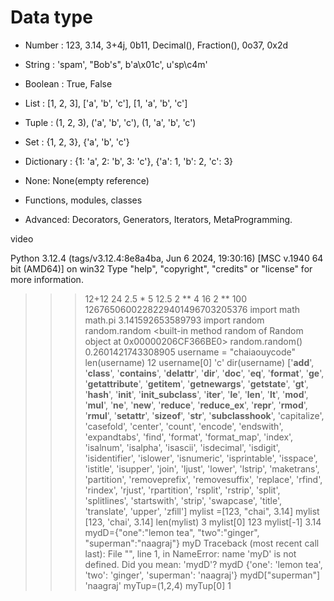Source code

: # Data type

- Number : 123, 3.14, 3+4j, 0b11, Decimal(), Fraction(), 0o37, 0x2d

- String : 'spam', "Bob's", b'a\x01c', u'sp\c4m'

- Boolean : True, False

- List : [1, 2, 3], ['a', 'b', 'c'], [1, 'a', 'b', 'c']

- Tuple : (1, 2, 3), ('a', 'b', 'c'), (1, 'a', 'b', 'c')

- Set : {1, 2, 3}, {'a', 'b', 'c'}

- Dictionary : {1: 'a', 2: 'b', 3: 'c'}, {'a': 1, 'b': 2, 'c': 3}

- None: None(empty reference)
- Functions, modules, classes

- Advanced: Decorators, Generators, Iterators, MetaProgramming.

video

Python 3.12.4 (tags/v3.12.4:8e8a4ba, Jun 6 2024, 19:30:16) [MSC v.1940 64 bit (AMD64)] on win32
Type "help", "copyright", "credits" or "license" for more information.

> > > 12+12
> > > 24
> > > 2.5 \* 5
> > > 12.5
> > > 2 ** 4
> > > 16
> > > 2 ** 100
> > > 1267650600228229401496703205376
> > > import math
> > > math.pi
> > > 3.141592653589793
> > > import random
> > > random.random
> > > <built-in method random of Random object at 0x00000206CF366BE0>
> > > random.random()
> > > 0.2601421743308905
> > > username = "chaiaouycode"
> > > len(username)
> > > 12
> > > username[0]
> > > 'c'
> > > dir(username)
> > > ['__add__', '__class__', '__contains__', '__delattr__', '__dir__', '__doc__', '__eq__', '__format__', '__ge__', '__getattribute__', '__getitem__', '__getnewargs__', '__getstate__', '__gt__', '__hash__', '__init__', '__init_subclass__', '__iter__', '__le__', '__len__', '__lt__', '__mod__', '__mul__', '__ne__', '__new__', '__reduce__', '__reduce_ex__', '__repr__', '__rmod__', '__rmul__', '__setattr__', '__sizeof__', '__str__', '__subclasshook__', 'capitalize', 'casefold', 'center', 'count', 'encode', 'endswith', 'expandtabs', 'find', 'format', 'format_map', 'index', 'isalnum', 'isalpha', 'isascii', 'isdecimal', 'isdigit', 'isidentifier', 'islower', 'isnumeric', 'isprintable', 'isspace', 'istitle', 'isupper', 'join', 'ljust', 'lower', 'lstrip', 'maketrans', 'partition', 'removeprefix', 'removesuffix', 'replace', 'rfind', 'rindex', 'rjust', 'rpartition', 'rsplit', 'rstrip', 'split', 'splitlines', 'startswith', 'strip', 'swapcase', 'title', 'translate', 'upper', 'zfill']
> > > mylist =[123, "chai", 3.14]
> > > mylist
> > > [123, 'chai', 3.14]
> > > len(mylist)
> > > 3
> > > mylist[0]
> > > 123
> > > mylist[-1]
> > > 3.14
> > > mydD={"one":"lemon tea", "two":"ginger", "superman":"naagraj"}
> > > myD
> > > Traceback (most recent call last):
> > > File "<stdin>", line 1, in <module>
> > > NameError: name 'myD' is not defined. Did you mean: 'mydD'?
> > > mydD
> > > {'one': 'lemon tea', 'two': 'ginger', 'superman': 'naagraj'}
> > > mydD["superman"]
> > > 'naagraj'
> > > myTup=(1,2,4)
> > > myTup[0]
> > > 1

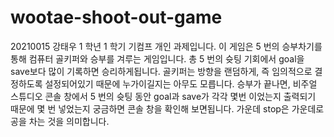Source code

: # wootae-shoot-out-game
20210015 강태우 1 학년 1 학기 기컴프 개인 과제입니다.
이 게임은 5 번의 승부차기를 통해 컴퓨터 골키퍼와 승부를 겨루는 게임입니다.
총 5 번의 슛팅 기회에서 goal을 save보다 많이 기록하면 승리하게됩니다.
골키퍼는 방향을 랜덤하게, 즉 임의적으로 결정하도록 설정되어있기 때문에 누가이길지는 아무도 모릅니다.
승부가 끝나면, 비주얼 스튜디오 콘솔 창에서 5 번의 슛팅 동안 goal과 save가 각각 몇번 이었는지 출력되기 때문에 몇 번 넣었는지 궁금하면 콘솔 창을 확인해 보면됩니다.
가운데 stop은 가운데로 공을 차는 것을 의미합니다.
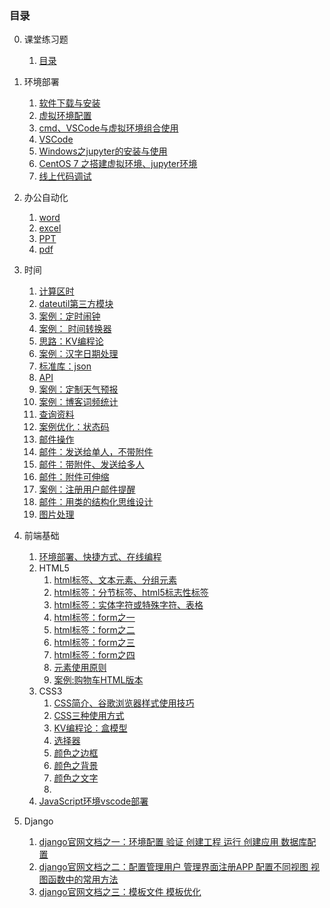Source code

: ### 目录 ###
0. 课堂练习题
	1. [目录](00lesson_practice/readme.md)
1. 环境部署
	1. [软件下载与安装](01setup_env/day001.md)
	2. [虚拟环境配置](01setup_env/day002.md)
	3. [cmd、VSCode与虚拟环境组合使用](01setup_env/day003.md)
	4. [VSCode](01setup_env/day004.md)
	5. [Windows之jupyter的安装与使用](01setup_env/day005.md)
	6. [CentOS 7 之搭建虚拟环境、jupyter环境](01setup_env/day006.md)
	7. [线上代码调试](01setup_env/day007.md)

2. 办公自动化
	1. [word](03automate/day001.md)
	2. [excel](03automate/day002.md)
	3. [PPT](03automate/day003.md)
	3. [pdf](03automate/day004.md)
3. 时间
	1. [计算区时](03automate/day005.md)
	2. [dateutil第三方模块](03automate/day005.md)
	3. [案例：定时闹钟](03automate/day006.md)
	4. [案例： 时间转换器](03automate/day007.md)
	5. [思路：KV编程论](03automate/day008.md)
	6. [案例：汉字日期处理](03automate/day009.md)
	7. [标准库：json](03automate/day010.md)
	8. [API](03automate/day011.md)
	9. [案例：定制天气预报](03automate/day011.md)
	10. [案例：博客词频统计](03automate/day012.md)
	11. [查询资料](03automate/day013.md)
	12. [案例优化：状态码](03automate/day013.md)
	13. [邮件操作](03automate/day014.md)
	14. [邮件：发送给单人，不带附件](03automate/day014.md)
	15. [邮件：带附件、发送给多人](03automate/day015.md)
	16. [邮件：附件可伸缩](03automate/day016.md)
	17. [案例：注册用户邮件提醒](03automate/day017.md)
	18. [邮件：用类的结构化思维设计](03automate/day018.md)
	19. [图片处理](03automate/day019.md)

5. 前端基础
	1. [环境部署、快捷方式、在线编程](05web_basic/day01.md)
	2. HTML5
		1. [html标签、文本元素、分组元素](05web_basic/HTML5/day01.md)
		2. [html标签：分节标签、html5标志性标签](05web_basic/HTML5/day02.md)
		3. [html标签：实体字符或特殊字符、表格](05web_basic/HTML5/day03.md)
		4. [html标签：form之一](05web_basic/HTML5/day04.md)
		5. [html标签：form之二](05web_basic/HTML5/day05.md)
		6. [html标签：form之三](05web_basic/HTML5/day06.md)
		7. [html标签：form之四](05web_basic/HTML5/day07.md)
		8. [元素使用原则](05web_basic/HTML5/day07.md)
		9. [案例:购物车HTML版本](05web_basic/html_demo/shopping_cart.html)
	3. CSS3
		1. [CSS简介、谷歌浏览器样式使用技巧](05web_basic/CSS3/day01.md)
		2. [CSS三种使用方式](05web_basic/CSS3/day01.md)
		3. [KV编程论：盒模型](05web_basic/CSS3/day02.md)
		4. [选择器](05web_basic/CSS3/day02.md)
		5. [颜色之边框](05web_basic/CSS3/day03.md)
		6. [颜色之背景](05web_basic/CSS3/day03.md)
		7. [颜色之文字](05web_basic/CSS3/day03.md)
		8. 
	2. [JavaScript环境vscode部署](05web_basic/day032.md)
7. Django
	1. [django官网文档之一：环境配置 验证 创建工程 运行 创建应用 数据库配置](07Django/day001.md)
	2. [django官网文档之二：配置管理用户 管理界面注册APP 配置不同视图 视图函数中的常用方法](07Django/day002.md)
	3. [django官网文档之三：模板文件 模板优化](07Django/day003.md)
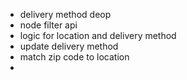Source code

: - delivery method deop
- node filter api
- logic for location and delivery method
- update delivery method
- match zip code to location
-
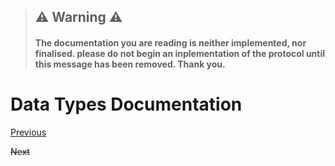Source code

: > ## ⚠️ Warning ⚠️
> #### The documentation you are reading is neither implemented, nor finalised. please do not begin an inplementation of the protocol until this message has been removed. Thank you.

# Data Types Documentation

[Previous](query.md)

~~Next~~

——

Exercise:
Output the full material exactly as given, without its pictures.

Written reply:
Source code

: # Data type

- Number : 123, 3.14, 3+4j, 0b11, Decimal(), Fraction(), 0o37, 0x2d

- String : 'spam', "Bob's", b'a\x01c', u'sp\c4m'

- Boolean : True, False

- List : [1, 2, 3], ['a', 'b', 'c'], [1, 'a', 'b', 'c']

- Tuple : (1, 2, 3), ('a', 'b', 'c'), (1, 'a', 'b', 'c')

- Set : {1, 2, 3}, {'a', 'b', 'c'}

- Dictionary : {1: 'a', 2: 'b', 3: 'c'}, {'a': 1, 'b': 2, 'c': 3}

- None: None(empty reference)
- Functions, modules, classes

- Advanced: Decorators, Generators, Iterators, MetaProgramming.

video

Python 3.12.4 (tags/v3.12.4:8e8a4ba, Jun 6 2024, 19:30:16) [MSC v.1940 64 bit (AMD64)] on win32
Type "help", "copyright", "credits" or "license" for more information.

> > > 12+12
> > > 24
> > > 2.5 \* 5
> > > 12.5
> > > 2 ** 4
> > > 16
> > > 2 ** 100
> > > 1267650600228229401496703205376
> > > import math
> > > math.pi
> > > 3.141592653589793
> > > import random
> > > random.random
> > > <built-in method random of Random object at 0x00000206CF366BE0>
> > > random.random()
> > > 0.2601421743308905
> > > username = "chaiaouycode"
> > > len(username)
> > > 12
> > > username[0]
> > > 'c'
> > > dir(username)
> > > ['__add__', '__class__', '__contains__', '__delattr__', '__dir__', '__doc__', '__eq__', '__format__', '__ge__', '__getattribute__', '__getitem__', '__getnewargs__', '__getstate__', '__gt__', '__hash__', '__init__', '__init_subclass__', '__iter__', '__le__', '__len__', '__lt__', '__mod__', '__mul__', '__ne__', '__new__', '__reduce__', '__reduce_ex__', '__repr__', '__rmod__', '__rmul__', '__setattr__', '__sizeof__', '__str__', '__subclasshook__', 'capitalize', 'casefold', 'center', 'count', 'encode', 'endswith', 'expandtabs', 'find', 'format', 'format_map', 'index', 'isalnum', 'isalpha', 'isascii', 'isdecimal', 'isdigit', 'isidentifier', 'islower', 'isnumeric', 'isprintable', 'isspace', 'istitle', 'isupper', 'join', 'ljust', 'lower', 'lstrip', 'maketrans', 'partition', 'removeprefix', 'removesuffix', 'replace', 'rfind', 'rindex', 'rjust', 'rpartition', 'rsplit', 'rstrip', 'split', 'splitlines', 'startswith', 'strip', 'swapcase', 'title', 'translate', 'upper', 'zfill']
> > > mylist =[123, "chai", 3.14]
> > > mylist
> > > [123, 'chai', 3.14]
> > > len(mylist)
> > > 3
> > > mylist[0]
> > > 123
> > > mylist[-1]
> > > 3.14
> > > mydD={"one":"lemon tea", "two":"ginger", "superman":"naagraj"}
> > > myD
> > > Traceback (most recent call last):
> > > File "<stdin>", line 1, in <module>
> > > NameError: name 'myD' is not defined. Did you mean: 'mydD'?
> > > mydD
> > > {'one': 'lemon tea', 'two': 'ginger', 'superman': 'naagraj'}
> > > mydD["superman"]
> > > 'naagraj'
> > > myTup=(1,2,4)
> > > myTup[0]
> > > 1

Source code

: # wootae-shoot-out-game
20210015 강태우 1 학년 1 학기 기컴프 개인 과제입니다.
이 게임은 5 번의 승부차기를 통해 컴퓨터 골키퍼와 승부를 겨루는 게임입니다.
총 5 번의 슛팅 기회에서 goal을 save보다 많이 기록하면 승리하게됩니다.
골키퍼는 방향을 랜덤하게, 즉 임의적으로 결정하도록 설정되어있기 때문에 누가이길지는 아무도 모릅니다.
승부가 끝나면, 비주얼 스튜디오 콘솔 창에서 5 번의 슛팅 동안 goal과 save가 각각 몇번 이었는지 출력되기 때문에 몇 번 넣었는지 궁금하면 콘솔 창을 확인해 보면됩니다.
가운데 stop은 가운데로 공을 차는 것을 의미합니다.
Source code

: ### 目录 ###
0. 课堂练习题
	1. [目录](00lesson_practice/readme.md)
1. 环境部署
	1. [软件下载与安装](01setup_env/day001.md)
	2. [虚拟环境配置](01setup_env/day002.md)
	3. [cmd、VSCode与虚拟环境组合使用](01setup_env/day003.md)
	4. [VSCode](01setup_env/day004.md)
	5. [Windows之jupyter的安装与使用](01setup_env/day005.md)
	6. [CentOS 7 之搭建虚拟环境、jupyter环境](01setup_env/day006.md)
	7. [线上代码调试](01setup_env/day007.md)

2. 办公自动化
	1. [word](03automate/day001.md)
	2. [excel](03automate/day002.md)
	3. [PPT](03automate/day003.md)
	3. [pdf](03automate/day004.md)
3. 时间
	1. [计算区时](03automate/day005.md)
	2. [dateutil第三方模块](03automate/day005.md)
	3. [案例：定时闹钟](03automate/day006.md)
	4. [案例： 时间转换器](03automate/day007.md)
	5. [思路：KV编程论](03automate/day008.md)
	6. [案例：汉字日期处理](03automate/day009.md)
	7. [标准库：json](03automate/day010.md)
	8. [API](03automate/day011.md)
	9. [案例：定制天气预报](03automate/day011.md)
	10. [案例：博客词频统计](03automate/day012.md)
	11. [查询资料](03automate/day013.md)
	12. [案例优化：状态码](03automate/day013.md)
	13. [邮件操作](03automate/day014.md)
	14. [邮件：发送给单人，不带附件](03automate/day014.md)
	15. [邮件：带附件、发送给多人](03automate/day015.md)
	16. [邮件：附件可伸缩](03automate/day016.md)
	17. [案例：注册用户邮件提醒](03automate/day017.md)
	18. [邮件：用类的结构化思维设计](03automate/day018.md)
	19. [图片处理](03automate/day019.md)

5. 前端基础
	1. [环境部署、快捷方式、在线编程](05web_basic/day01.md)
	2. HTML5
		1. [html标签、文本元素、分组元素](05web_basic/HTML5/day01.md)
		2. [html标签：分节标签、html5标志性标签](05web_basic/HTML5/day02.md)
		3. [html标签：实体字符或特殊字符、表格](05web_basic/HTML5/day03.md)
		4. [html标签：form之一](05web_basic/HTML5/day04.md)
		5. [html标签：form之二](05web_basic/HTML5/day05.md)
		6. [html标签：form之三](05web_basic/HTML5/day06.md)
		7. [html标签：form之四](05web_basic/HTML5/day07.md)
		8. [元素使用原则](05web_basic/HTML5/day07.md)
		9. [案例:购物车HTML版本](05web_basic/html_demo/shopping_cart.html)
	3. CSS3
		1. [CSS简介、谷歌浏览器样式使用技巧](05web_basic/CSS3/day01.md)
		2. [CSS三种使用方式](05web_basic/CSS3/day01.md)
		3. [KV编程论：盒模型](05web_basic/CSS3/day02.md)
		4. [选择器](05web_basic/CSS3/day02.md)
		5. [颜色之边框](05web_basic/CSS3/day03.md)
		6. [颜色之背景](05web_basic/CSS3/day03.md)
		7. [颜色之文字](05web_basic/CSS3/day03.md)
		8. 
	2. [JavaScript环境vscode部署](05web_basic/day032.md)
7. Django
	1. [django官网文档之一：环境配置 验证 创建工程 运行 创建应用 数据库配置](07Django/day001.md)
	2. [django官网文档之二：配置管理用户 管理界面注册APP 配置不同视图 视图函数中的常用方法](07Django/day002.md)
	3. [django官网文档之三：模板文件 模板优化](07Django/day003.md)
Source code

: - delivery method deop
- node filter api
- logic for location and delivery method
- update delivery method
- match zip code to location
-
Source code

: > ## ⚠️ Warning ⚠️
> #### The documentation you are reading is neither implemented, nor finalised. please do not begin an inplementation of the protocol until this message has been removed. Thank you.

# Data Types Documentation

[Previous](query.md)

~~Next~~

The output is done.